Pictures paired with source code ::
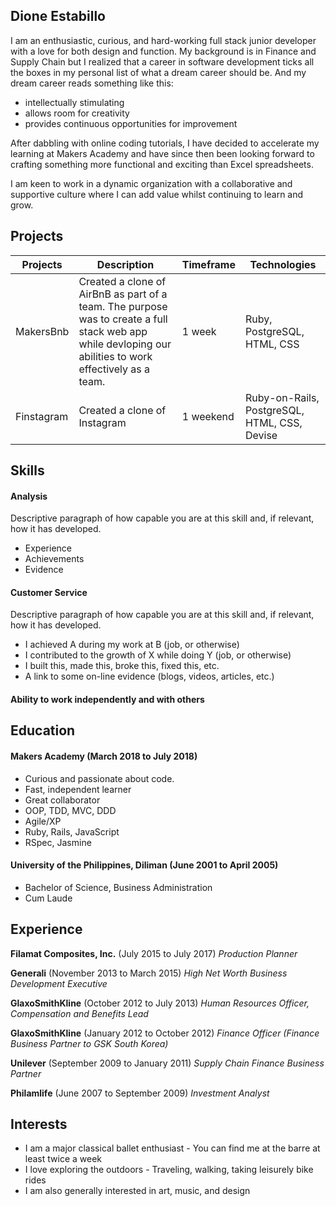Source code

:## Dione Estabillo

I am an enthusiastic, curious, and hard-working full stack junior developer with a love for both design and function.
My background is in Finance and Supply Chain but I realized that a career in software development ticks all the boxes in my personal list of what a dream career should be. And my dream career reads something like this:

- intellectually stimulating
- allows room for creativity
- provides continuous opportunities for improvement


After dabbling with online coding tutorials, I have decided to accelerate my learning at Makers Academy and have since then been looking forward to crafting something more functional and exciting than Excel spreadsheets.

I am keen to work in a dynamic organization with a collaborative and supportive culture where I can add value whilst continuing to learn and grow.

## Projects
| Projects | Description | Timeframe | Technologies |
| -------- | ----------- | --------- | ------------ |
| MakersBnb |Created a clone of AirBnB as part of a team. The purpose was to create a full stack web app while devloping our abilities to work effectively as a team. | 1 week | Ruby, PostgreSQL, HTML, CSS|
| Finstagram | Created a clone of Instagram | 1 weekend | Ruby-on-Rails, PostgreSQL, HTML, CSS, Devise |

## Skills

#### Analysis

Descriptive paragraph of how capable you are at this skill and, if relevant, how it has developed.

- Experience
- Achievements
- Evidence

#### Customer Service

Descriptive paragraph of how capable you are at this skill and, if relevant, how it has developed.

- I achieved A during my work at B (job, or otherwise)
- I contributed to the growth of X while doing Y (job, or otherwise)
- I built this, made this, broke this, fixed this, etc.
- A link to some on-line evidence (blogs, videos, articles, etc.)

#### Ability to work independently and with others


## Education

#### Makers Academy (March 2018 to July 2018)

- Curious and passionate about code.
- Fast, independent learner
- Great collaborator
- OOP, TDD, MVC, DDD
- Agile/XP
- Ruby, Rails, JavaScript
- RSpec, Jasmine

#### University of the Philippines, Diliman (June 2001 to April 2005)

- Bachelor of Science, Business Administration
- Cum Laude

## Experience

**Filamat Composites, Inc.** (July 2015 to July 2017)
*Production Planner*

**Generali** (November 2013 to March 2015)
*High Net Worth Business Development Executive*

**GlaxoSmithKline** (October 2012 to July 2013)
*Human Resources Officer, Compensation and Benefits Lead*

**GlaxoSmithKline** (January 2012 to October 2012)
*Finance Officer (Finance Business Partner to GSK South Korea)*

**Unilever** (September 2009 to January 2011)
*Supply Chain Finance Business Partner*

**Philamlife** (June 2007 to September 2009)
*Investment Analyst*

## Interests
- I am a major classical ballet enthusiast - You can find me at the barre at least twice a week
- I love exploring the outdoors - Traveling, walking, taking leisurely bike rides
- I am also generally interested in art, music, and design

TASK DETAILS :: Only the lines from the one holding "- RSpec, Jasmine" through the end of the records should appear in the answer, each repeated exactly.

EXERCISE ANSWER ::
- RSpec, Jasmine

#### University of the Philippines, Diliman (June 2001 to April 2005)

- Bachelor of Science, Business Administration
- Cum Laude

## Experience

**Filamat Composites, Inc.** (July 2015 to July 2017)
*Production Planner*

**Generali** (November 2013 to March 2015)
*High Net Worth Business Development Executive*

**GlaxoSmithKline** (October 2012 to July 2013)
*Human Resources Officer, Compensation and Benefits Lead*

**GlaxoSmithKline** (January 2012 to October 2012)
*Finance Officer (Finance Business Partner to GSK South Korea)*

**Unilever** (September 2009 to January 2011)
*Supply Chain Finance Business Partner*

**Philamlife** (June 2007 to September 2009)
*Investment Analyst*

## Interests
- I am a major classical ballet enthusiast - You can find me at the barre at least twice a week
- I love exploring the outdoors - Traveling, walking, taking leisurely bike rides
- I am also generally interested in art, music, and design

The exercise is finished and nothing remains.